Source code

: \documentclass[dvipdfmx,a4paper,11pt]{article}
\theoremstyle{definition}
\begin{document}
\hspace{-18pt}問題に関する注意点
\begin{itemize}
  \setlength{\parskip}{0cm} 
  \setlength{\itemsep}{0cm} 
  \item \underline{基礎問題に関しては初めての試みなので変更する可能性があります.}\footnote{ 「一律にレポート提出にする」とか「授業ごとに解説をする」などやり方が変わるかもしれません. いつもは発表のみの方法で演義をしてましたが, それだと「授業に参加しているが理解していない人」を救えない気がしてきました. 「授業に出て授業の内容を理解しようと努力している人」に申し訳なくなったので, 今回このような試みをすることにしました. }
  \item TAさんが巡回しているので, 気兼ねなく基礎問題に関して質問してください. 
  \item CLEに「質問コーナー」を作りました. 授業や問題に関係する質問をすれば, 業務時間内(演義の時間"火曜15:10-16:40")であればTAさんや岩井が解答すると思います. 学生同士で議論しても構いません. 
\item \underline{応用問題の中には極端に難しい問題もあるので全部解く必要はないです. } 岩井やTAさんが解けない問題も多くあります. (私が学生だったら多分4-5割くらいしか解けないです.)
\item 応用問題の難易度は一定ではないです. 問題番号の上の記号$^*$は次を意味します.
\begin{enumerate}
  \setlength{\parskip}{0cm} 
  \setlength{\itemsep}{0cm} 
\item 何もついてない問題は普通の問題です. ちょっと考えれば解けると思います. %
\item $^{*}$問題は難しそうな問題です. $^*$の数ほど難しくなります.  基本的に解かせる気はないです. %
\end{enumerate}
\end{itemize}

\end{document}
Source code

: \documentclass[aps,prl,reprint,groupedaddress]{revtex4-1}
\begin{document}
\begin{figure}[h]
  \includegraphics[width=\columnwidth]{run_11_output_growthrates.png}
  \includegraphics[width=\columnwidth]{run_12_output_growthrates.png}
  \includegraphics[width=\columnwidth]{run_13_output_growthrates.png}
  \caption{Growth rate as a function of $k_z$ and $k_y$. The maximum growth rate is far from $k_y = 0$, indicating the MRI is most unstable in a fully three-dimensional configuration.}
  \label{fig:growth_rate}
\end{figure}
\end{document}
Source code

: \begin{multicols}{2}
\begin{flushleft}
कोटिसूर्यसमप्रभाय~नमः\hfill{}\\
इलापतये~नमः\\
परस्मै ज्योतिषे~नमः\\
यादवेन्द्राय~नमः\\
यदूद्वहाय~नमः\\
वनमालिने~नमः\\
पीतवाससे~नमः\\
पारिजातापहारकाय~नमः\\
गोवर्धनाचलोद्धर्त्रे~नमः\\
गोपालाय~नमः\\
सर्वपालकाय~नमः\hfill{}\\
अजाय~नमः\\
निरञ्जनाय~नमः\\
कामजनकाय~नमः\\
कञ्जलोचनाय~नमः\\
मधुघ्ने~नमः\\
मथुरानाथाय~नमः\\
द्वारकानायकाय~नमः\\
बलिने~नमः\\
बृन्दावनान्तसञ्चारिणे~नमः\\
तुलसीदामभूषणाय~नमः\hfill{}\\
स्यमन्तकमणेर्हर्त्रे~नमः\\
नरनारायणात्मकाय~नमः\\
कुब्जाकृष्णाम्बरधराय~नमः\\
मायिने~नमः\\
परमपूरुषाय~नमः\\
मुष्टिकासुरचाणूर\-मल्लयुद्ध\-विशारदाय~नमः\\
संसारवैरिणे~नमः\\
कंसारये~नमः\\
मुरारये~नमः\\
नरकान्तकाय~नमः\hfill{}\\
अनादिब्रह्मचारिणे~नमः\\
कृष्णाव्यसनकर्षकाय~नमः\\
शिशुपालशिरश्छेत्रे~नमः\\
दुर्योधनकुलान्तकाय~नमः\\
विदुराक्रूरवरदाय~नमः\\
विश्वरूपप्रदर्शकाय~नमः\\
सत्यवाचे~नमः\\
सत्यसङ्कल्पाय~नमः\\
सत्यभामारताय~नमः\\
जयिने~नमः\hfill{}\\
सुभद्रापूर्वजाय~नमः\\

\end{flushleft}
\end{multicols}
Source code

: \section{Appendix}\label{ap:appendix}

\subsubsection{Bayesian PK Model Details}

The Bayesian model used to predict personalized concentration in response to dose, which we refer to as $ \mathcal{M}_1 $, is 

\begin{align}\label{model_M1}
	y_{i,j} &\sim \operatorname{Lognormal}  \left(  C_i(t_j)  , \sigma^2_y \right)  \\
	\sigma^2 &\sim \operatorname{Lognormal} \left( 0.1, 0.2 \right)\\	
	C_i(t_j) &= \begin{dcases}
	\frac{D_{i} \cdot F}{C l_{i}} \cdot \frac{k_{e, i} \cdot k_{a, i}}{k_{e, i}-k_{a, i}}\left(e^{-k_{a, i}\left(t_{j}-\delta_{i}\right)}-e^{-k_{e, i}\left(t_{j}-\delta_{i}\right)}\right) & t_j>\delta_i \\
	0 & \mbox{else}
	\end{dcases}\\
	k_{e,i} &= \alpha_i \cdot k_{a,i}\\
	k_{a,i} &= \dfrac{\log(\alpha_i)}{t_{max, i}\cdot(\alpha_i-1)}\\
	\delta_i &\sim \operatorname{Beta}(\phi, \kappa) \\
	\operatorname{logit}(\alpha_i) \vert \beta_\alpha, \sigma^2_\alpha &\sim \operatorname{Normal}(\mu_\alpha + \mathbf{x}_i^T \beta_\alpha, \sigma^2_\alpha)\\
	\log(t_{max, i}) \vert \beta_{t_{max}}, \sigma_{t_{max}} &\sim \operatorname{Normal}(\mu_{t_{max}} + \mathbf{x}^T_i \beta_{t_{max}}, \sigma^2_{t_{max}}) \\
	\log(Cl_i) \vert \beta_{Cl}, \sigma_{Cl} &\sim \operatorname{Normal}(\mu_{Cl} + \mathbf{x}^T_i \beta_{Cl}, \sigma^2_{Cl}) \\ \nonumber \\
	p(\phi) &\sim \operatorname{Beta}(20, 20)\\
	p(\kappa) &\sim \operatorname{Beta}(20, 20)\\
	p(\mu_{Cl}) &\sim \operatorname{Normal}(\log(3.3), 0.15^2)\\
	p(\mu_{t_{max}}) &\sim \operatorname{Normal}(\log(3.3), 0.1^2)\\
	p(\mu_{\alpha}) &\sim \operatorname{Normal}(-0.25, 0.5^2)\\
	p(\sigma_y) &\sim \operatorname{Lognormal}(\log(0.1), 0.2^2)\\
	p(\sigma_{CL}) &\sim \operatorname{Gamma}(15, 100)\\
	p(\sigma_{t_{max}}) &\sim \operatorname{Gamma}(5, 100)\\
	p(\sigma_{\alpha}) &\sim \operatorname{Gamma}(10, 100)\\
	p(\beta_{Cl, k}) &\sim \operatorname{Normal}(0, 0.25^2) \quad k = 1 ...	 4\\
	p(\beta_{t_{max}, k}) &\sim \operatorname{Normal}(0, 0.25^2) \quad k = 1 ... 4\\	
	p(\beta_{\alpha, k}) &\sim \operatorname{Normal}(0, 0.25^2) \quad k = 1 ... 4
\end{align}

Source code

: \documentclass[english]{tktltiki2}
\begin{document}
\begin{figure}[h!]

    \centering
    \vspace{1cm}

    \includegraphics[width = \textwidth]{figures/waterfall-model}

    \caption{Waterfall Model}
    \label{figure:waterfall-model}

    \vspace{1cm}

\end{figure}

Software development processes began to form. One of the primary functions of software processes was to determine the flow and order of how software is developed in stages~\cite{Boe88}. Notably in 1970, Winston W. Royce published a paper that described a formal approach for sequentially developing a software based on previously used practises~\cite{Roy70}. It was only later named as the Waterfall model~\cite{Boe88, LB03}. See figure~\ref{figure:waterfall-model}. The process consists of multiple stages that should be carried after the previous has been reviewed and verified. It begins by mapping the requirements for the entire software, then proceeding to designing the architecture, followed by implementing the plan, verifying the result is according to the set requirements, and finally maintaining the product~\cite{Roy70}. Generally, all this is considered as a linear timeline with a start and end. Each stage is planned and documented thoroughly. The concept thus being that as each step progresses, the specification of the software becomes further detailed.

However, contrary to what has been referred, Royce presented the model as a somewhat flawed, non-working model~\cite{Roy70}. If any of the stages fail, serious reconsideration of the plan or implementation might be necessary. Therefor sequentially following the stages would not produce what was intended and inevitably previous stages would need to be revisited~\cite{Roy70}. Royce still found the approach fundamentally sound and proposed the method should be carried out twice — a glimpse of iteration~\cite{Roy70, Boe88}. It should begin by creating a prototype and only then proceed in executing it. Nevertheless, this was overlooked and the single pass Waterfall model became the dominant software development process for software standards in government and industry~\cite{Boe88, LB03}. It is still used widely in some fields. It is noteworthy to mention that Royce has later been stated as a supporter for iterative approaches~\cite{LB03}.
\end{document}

##############################

## Exercise requirements
An answer is complete only when it holds every line above containing the string "width".

## Answer box
  \includegraphics[width=\columnwidth]{run_11_output_growthrates.png}
  \includegraphics[width=\columnwidth]{run_12_output_growthrates.png}
  \includegraphics[width=\columnwidth]{run_13_output_growthrates.png}
    \includegraphics[width = \textwidth]{figures/waterfall-model}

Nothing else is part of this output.